DIRECTIONS FOR THIS TASK>
Return only the lines of the data below from the line with "1. Windows搜索cmd,以管理员身份运行,切换到你安装的路径" up to and including the line with "- began to create", exactly as written, with the pictures omitted.

SUPPLIED ENTRIES>
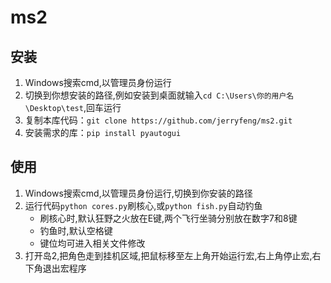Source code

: # ms2

## 安装
1. Windows搜索cmd,以管理员身份运行
2. 切换到你想安装的路径,例如安装到桌面就输入`cd C:\Users\你的用户名\Desktop\test`,回车运行
3. 复制本库代码：`git clone https://github.com/jerryfeng/ms2.git`
4. 安装需求的库：`pip install pyautogui`

## 使用
1. Windows搜索cmd,以管理员身份运行,切换到你安装的路径
2. 运行代码`python cores.py`刷核心,或`python fish.py`自动钓鱼
    * 刷核心时,默认狂野之火放在E键,两个飞行坐骑分别放在数字7和8键
    * 钓鱼时,默认空格键
    * 键位均可进入相关文件修改
3. 打开岛2,把角色走到挂机区域,把鼠标移至左上角开始运行宏,右上角停止宏,右下角退出宏程序
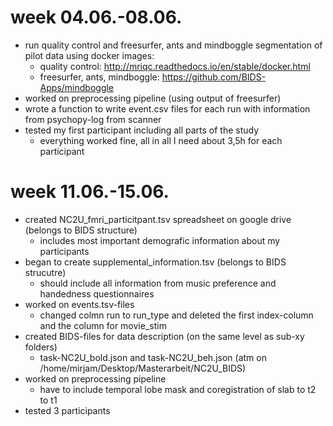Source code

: # week 04.06.-08.06.
- run quality control and freesurfer, ants and mindboggle segmentation of pilot data using docker images:
  - quality control: http://mriqc.readthedocs.io/en/stable/docker.html 
  - freesurfer, ants, mindboggle: https://github.com/BIDS-Apps/mindboggle
- worked on preprocessing pipeline (using output of freesurfer)
- wrote a function to write event.csv files for each run with information from psychopy-log from scanner 
- tested my first participant including all parts of the study
  - everything worked fine, all in all I need about 3,5h for each participant

# week 11.06.-15.06.
- created NC2U_fmri_particitpant.tsv spreadsheet on google drive (belongs to BIDS structure)
  - includes most important demografic information about my participants 
- began to create supplemental_information.tsv (belongs to BIDS strucutre)
  - should include all information from music preference and handedness questionnaires 
- worked on events.tsv-files
  - changed colmn run to run_type and deleted the first index-column and the column for movie_stim
- created BIDS-files for data description (on the same level as sub-xy folders)
  - task-NC2U_bold.json and task-NC2U_beh.json (atm on /home/mirjam/Desktop/Masterarbeit/NC2U_BIDS)
- worked on preprocessing pipeline
  - have to include temporal lobe mask and coregistration of slab to t2 to t1
- tested 3 participants
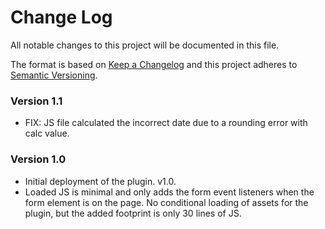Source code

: # Change Log

All notable changes to this project will be documented in this file.

The format is based on [Keep a Changelog](http://keepachangelog.com/)
and this project adheres to [Semantic Versioning](http://semver.org/).

### Version 1.1

- FIX: JS file calculated the incorrect date due to a rounding error with calc value.

### Version 1.0

- Initial deployment of the plugin. v1.0.
- Loaded JS is minimal and only adds the form event listeners when the form element is on the page. No conditional loading of assets for the plugin, but the added footprint is only 30 lines of JS.
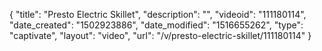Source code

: {
    "title": "Presto Electric Skillet",
    "description": "",
    "videoid": "111180114",
    "date_created": "1502923886",
    "date_modified": "1516655262",
    "type": "captivate",
    "layout": "video",
    "url": "\/v\/presto-electric-skillet\/111180114"
}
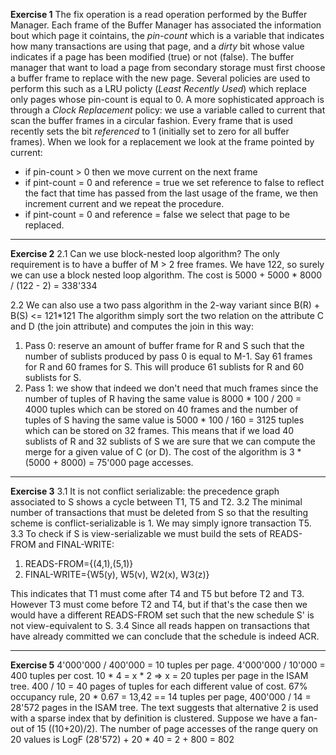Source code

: **Exercise 1**
The fix operation is a read operation performed by the Buffer Manager. Each frame of the Buffer Manager has associated the information bout which page it cointains, the *pin-count* which is a variable that indicates how many transactions are using that page, and a *dirty* bit whose value indicates if a page has been modified (true) or not (false). The buffer manager that want to load a page from secondary storage must first choose a buffer frame to replace with the new page.
Several policies are used to perform this such as a LRU policty (*Least Recently Used*) which replace only pages whose pin-count is equal to 0. 
A more sophisticated approach is through a *Clock Replacement* policy:
we use a variable called to current that scan the buffer frames in a circular fashion. Every frame that is used recently sets the bit *referenced* to 1 (initially set to zero for all buffer frames). When we look for a replacement we look at the frame pointed by current:

 - if pin-count &gt; 0 then we move current on the next frame
 - if pint-count = 0 and reference = true we set reference to false to reflect the fact that time has passed from the last usage of the frame, we then increment current and we repeat the procedure.
 - if pint-count = 0 and reference = false we select that page to be replaced.

***
**Exercise 2**
2.1 Can we use block-nested loop algorithm?
The only requirement is to have a buffer of M &gt; 2 free frames. We have 122, so surely we can use a block nested loop algorithm. The cost is
5000 + 5000 * 8000 / (122 - 2) = 338'334

2.2 We can also use a two pass algorithm in the 2-way variant since B(R) + B(S) &lt;= 121*121
The algorithm simply sort the two relation on the attribute C and D (the join attribute) and computes the join in this way:

 1. Pass 0: reserve an amount of buffer frame for R and S such that the number of sublists produced by pass 0 is equal to M-1. Say 61 frames for R and 60 frames for S. This will produce 61 sublists for R and 60 sublists for S.
 2. Pass 1: we show that indeed we don't need that much frames since the number of tuples of R having the same value is 8000 * 100 / 200 = 4000 tuples which can be stored on 40 frames and the number of tuples of S having the same value is 5000 * 100 / 160 = 3125 tuples which can be stored on 32 frames. This means that if we load 40 sublists of R and 32 sublists of S we are sure that we can compute the merge for a given value of C (or D). The cost of the algorithm is 3 * (5000 + 8000) = 75'000 page accesses.
***
**Exercise 3**
3.1 It is not conflict serializable: the precedence graph associated to S shows a cycle between T1, T5 and T2.
3.2 The minimal number of transactions that must be deleted from S so that the resulting scheme is conflict-serializable is 1. We may simply ignore transaction T5.
3.3 To check if S is view-serializable we must build the sets of READS-FROM and FINAL-WRITE:

 1. READS-FROM={(4,1),(5,1)} 
 2. FINAL-WRITE={W5(y), W5(v), W2(x), W3(z)}

This indicates that T1 must come after T4 and T5 but before T2 and T3. However T3 must come before T2 and T4, but if that's the case then we would have a different READS-FROM set such that the new schedule S' is not view-equivalent to S. 
3.4 Since all reads happen on transactions that have already committed we can conclude that the schedule is indeed ACR.
***
**Exercise 5**
4'000'000 / 400'000 = 10 tuples per page. 4'000'000 / 10'000 = 400 tuples per cost. 
10 * 4 = x * 2 =&gt; x = 20 tuples per page in the ISAM tree.
400 / 10 = 40 pages of tuples for each different value of cost.
67% occupancy rule, 20 * 0.67 = 13,42 == 14 tuples per page, 400'000 / 14 = 28'572 pages in the ISAM tree.
The text suggests that alternative 2 is used with a sparse index that by definition is clustered. Suppose we have a fan-out of 15 ((10+20)/2). The number of page accesses of the range query on 20 values is LogF (28'572) + 20 * 40 = 2 + 800 = 802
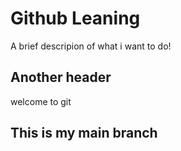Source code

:# Github Leaning

A brief descripion of what i want to do!

## Another header

welcome to git

## This is my main branch
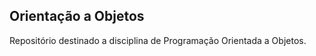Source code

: <h2>Orientação a Objetos</h2>
<h>
<p>Repositório destinado a disciplina de Programação Orientada a Objetos.</p>
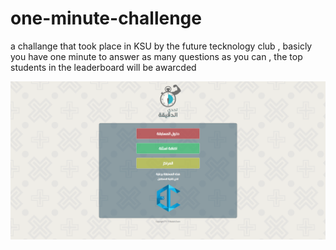 # one-minute-challenge
a challange that took place in KSU by the future tecknology club , basicly you have one minute to answer as many questions as you can , the top students in the leaderboard will be awarcded


![alt text](https://github.com/WadhahEssam/one-minute-challenge/blob/master/image.png)

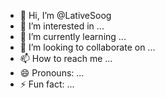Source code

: - 👋 Hi, I’m @LativeSoog
- 👀 I’m interested in ...
- 🌱 I’m currently learning ...
- 💞️ I’m looking to collaborate on ...
- 📫 How to reach me ...
- 😄 Pronouns: ...
- ⚡ Fun fact: ...

<!---
LativeSoog/LativeSoog is a ✨ special ✨ repository because its `README.md` (this file) appears on your GitHub profile.
You can click the Preview link to take a look at your changes.
--->
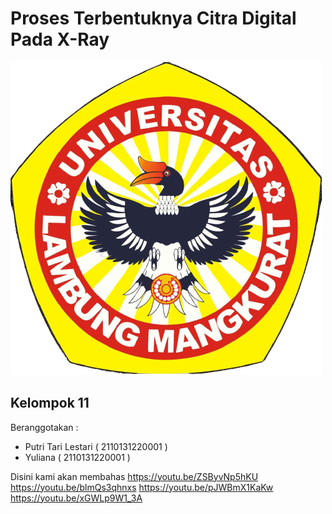 # Proses Terbentuknya Citra Digital Pada X-Ray
![logo ULM](/Logo-ULM.png)
## Kelompok 11 
Beranggotakan :
- Putri Tari Lestari ( 2110131220001 )
- Yuliana ( 2110131220001 )

Disini kami akan membahas 
https://youtu.be/ZSByvNp5hKU
https://youtu.be/blmQs3qhnxs
https://youtu.be/pJWBmX1KaKw
https://youtu.be/xGWLp9W1_3A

RESULT OF THIS EXERCISE>
1. Windows搜索cmd,以管理员身份运行,切换到你安装的路径
2. 运行代码`python cores.py`刷核心,或`python fish.py`自动钓鱼
    * 刷核心时,默认狂野之火放在E键,两个飞行坐骑分别放在数字7和8键
    * 钓鱼时,默认空格键
    * 键位均可进入相关文件修改
3. 打开岛2,把角色走到挂机区域,把鼠标移至左上角开始运行宏,右上角停止宏,右下角退出宏程序
Source code

: # week 04.06.-08.06.
- run quality control and freesurfer, ants and mindboggle segmentation of pilot data using docker images:
  - quality control: http://mriqc.readthedocs.io/en/stable/docker.html 
  - freesurfer, ants, mindboggle: https://github.com/BIDS-Apps/mindboggle
- worked on preprocessing pipeline (using output of freesurfer)
- wrote a function to write event.csv files for each run with information from psychopy-log from scanner 
- tested my first participant including all parts of the study
  - everything worked fine, all in all I need about 3,5h for each participant

# week 11.06.-15.06.
- created NC2U_fmri_particitpant.tsv spreadsheet on google drive (belongs to BIDS structure)
  - includes most important demografic information about my participants 
- began to create supplemental_information.tsv (belongs to BIDS strucutre)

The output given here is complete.